Getting organised to write and create
Writing productivity techniques are the best practical strategies for directing creative overwhelm into output. This post explores some options including Scrivener, the Pomodoro technique and other tools for breaking through.
It follows on from a previous post, Overwhelm, Intuition and Thinking on creative overwhelm and initial strategies to turn inspiration into action, especially for intuitive types. This post focuses on the practical, doable tasks to make organised creative work happen in an environment of self-care.
Scrivener – the writer’s friend
First up, and the centrepiece of a writer’s toolkit, is the Scrivener software writing program. Scrivener is a content-generation tool for writers that combines writing and project management. Being project-based, you can have multiple writing projects on the go. This means you can be gathering research information, capturing ideas, drafting and revising your work all in the one application across multiple projects. It’s especially good for managing long-form work such as novels or non-fiction work, both in the production and the preparation stages for publication.
No wonder it’s so popular! Designed by writers for writers, it’s fabulous for all aspects of writing: researching, drafting, revising, editing and publishing. It’s a writing tool used by many bloggers and authors, notably two of my key influencers Joanna Penn and Susannah Conway, as well as many other successful creatives for whom writing is a key focus.
Scrivener has long been high on my list for getting organised with my writing. I purchased the Scrivener program a couple of years ago along with the Learn Scrivener Fast program which provides a great introduction to how to work with Scrivener. I went through many of the well-structured lessons but being busy with work and not applying it directly, I had forgotten it all over time.
So recently, I went back to relearn. I’ve found it’s best to work through the Learn Scrivener Fast lessons and apply the learning straight away, organising your projects as you go. After a solid effort, I’m using Scrivener as planned including while writing this post. It’s been quite easy to set up various projects and get moving, learning the finer points as I go.
The key writing projects I have set up include:
- blog posts
- tarot study and readings
- various larger works such as novel ideas and non-fiction works
As I said in the last post, I have no shortage of creative inspiration at present! Scrivener makes it easy to have these multiple project pieces where I can add research information and write wherever I wish to focus on any particular day. This process reflects what I have been doing on paper but is oh so better organised and easier to work with. Plus you feel like you are making real progress which is encouraging.

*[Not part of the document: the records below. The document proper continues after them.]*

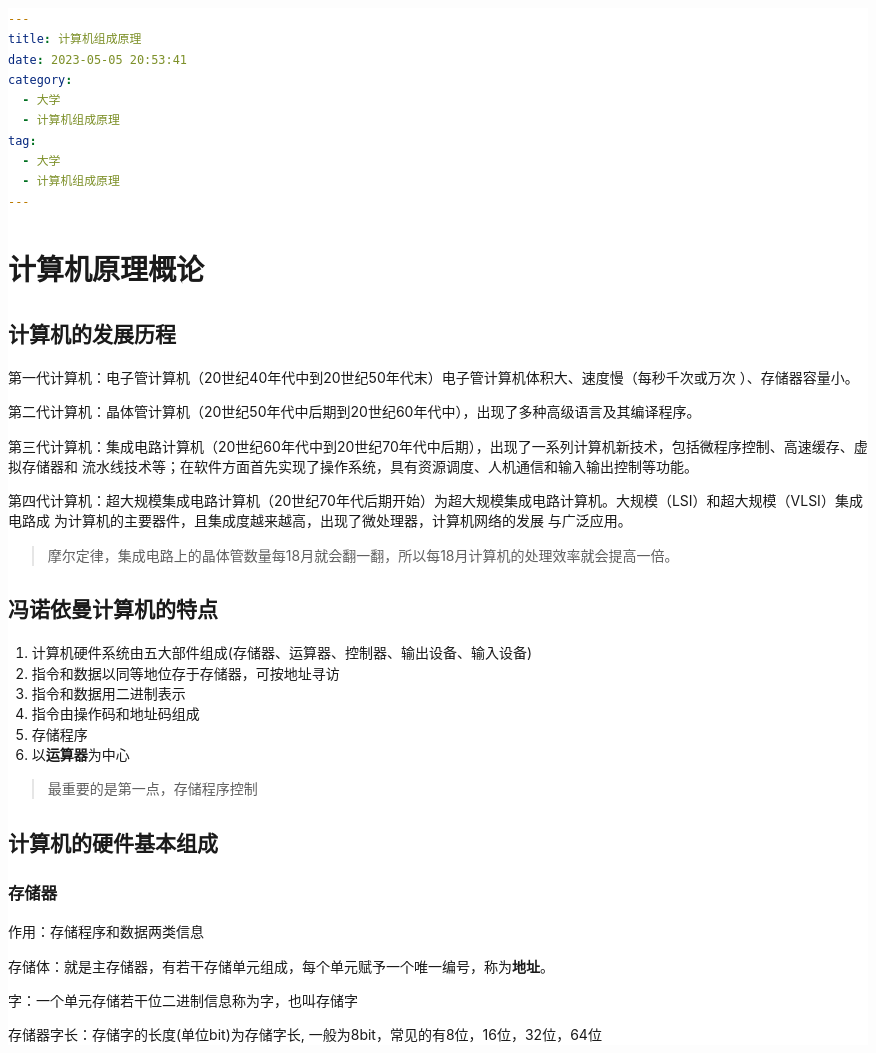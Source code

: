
 ```yaml
---
title: 计算机组成原理
date: 2023-05-05 20:53:41
category: 
  - 大学
  - 计算机组成原理
tag:
  - 大学
  - 计算机组成原理
---
```


# 计算机原理概论

## 计算机的发展历程

第一代计算机：电子管计算机（20世纪40年代中到20世纪50年代末）电子管计算机体积大、速度慢（每秒千次或万次 ）、存储器容量小。

第二代计算机：晶体管计算机（20世纪50年代中后期到20世纪60年代中），出现了多种高级语言及其编译程序。

第三代计算机：集成电路计算机（20世纪60年代中到20世纪70年代中后期），出现了一系列计算机新技术，包括微程序控制、高速缓存、虚拟存储器和 流水线技术等；在软件方面首先实现了操作系统，具有资源调度、人机通信和输入输出控制等功能。

第四代计算机：超大规模集成电路计算机（20世纪70年代后期开始）为超大规模集成电路计算机。大规模（LSI）和超大规模（VLSI）集成电路成 为计算机的主要器件，且集成度越来越高，出现了微处理器，计算机网络的发展 与广泛应用。

> 摩尔定律，集成电路上的晶体管数量每18月就会翻一翻，所以每18月计算机的处理效率就会提高一倍。

## 冯诺依曼计算机的特点

1. 计算机硬件系统由五大部件组成(存储器、运算器、控制器、输出设备、输入设备)
2. 指令和数据以同等地位存于存储器，可按地址寻访
3. 指令和数据用二进制表示
4. 指令由操作码和地址码组成
5. 存储程序
6. 以**运算器**为中心

> 最重要的是第一点，存储程序控制
>

## 计算机的硬件基本组成

### 存储器

作用：存储程序和数据两类信息

存储体：就是主存储器，有若干存储单元组成，每个单元赋予一个唯一编号，称为**地址**。

字：一个单元存储若干位二进制信息称为字，也叫存储字

存储器字长：存储字的长度(单位bit)为存储字长, 一般为8bit，常见的有8位，16位，32位，64位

Further reading and viewing on Scrivener:
This article, ‘8 Ways Scrivener will help you become a proficient writer overnight’ by Joseph Michael, creator of ‘Learn Scrivener Fast’, is an excellent overview of the benefits of Scrivener.
Writing Tips from Joanna Penn is really valuable viewing on all aspects of writing fiction and non-fiction books and focuses on the practical use of Scrivener.
The Pomodoro Technique
I was lucky enough to win some coaching sessions with the fabulous Rae Ritchie late last year. I won’t go into all the confidential aspects of our first wonderful conversation recently. However, one thing we touched on was the Pomodoro Technique as a way of working in more concentrated bursts to get writing done.
This conversation sparked something I was aware of but had not acted on. So this week, I applied the Pomodoro technique to my writing and learning activities. I downloaded a fantastic app called the Tide Focus Timer to help manage the ‘pomodoro’ times and worked with the approach. The app is great as it has different options for background music and sounds to help you concentrate.
Pomodoro helps you focus and is a really valuable self-care aid when writing and sitting for long periods. The technique and app remind you to get up after the 25 minute ‘pomodoro’ period to move and stretch.
It’s interesting that the Pomodoro Technique has popped up for me on two podcast conversations in the last few months in relation to self-care:
- In an excellent Creative Penn podcast interview, Joanna Penn talks with Ellen Bard on ‘Self Care and Productivity for Authors’. This wide-ranging discussion includes tips on morning pages and the Pomodoro Technique as well as encouraging an attitude of self-compassion as we create.
- In a recent Secret Library podcast, Caroline Donahue interviews Amy Kuretsky about being a healthy writer. The discussion emphasises self-care as being more than just care of the body. The Pomodoro Technique is one of a number of practical tips recommended for writers in honouring our body, mind and spirit in the process of creativity.
My experiences this week have shown me that I can gain much from working with this technique, both in terms of output and feeling better whilst writing.
Productive Flourishing – productivity tools
Another area that is critical for writing productivity is scheduling, prioritising and capturing any ideas and actions that come to us. I recommend Charlie Gilkey’s Productive Flourishing Planners to help with this.
There are various planners and tools including Momentum Planners (monthly weekly, daily) and Blog Post Planners. One of my favourites is the Action Item Catcher which is a single sheet to capture thoughts that arise or actions from meetings. It helps to corral these to-do items and stops the distraction of moving away from focused activities like writing. It can be combined with the Pomodoro Technique to capture things that pop up as you concentrate on the priority work at hand.
I hope these practical ideas are useful to help concentrate your writing effort where it can be most effective – that is, getting the words and ideas on the page and out into the world!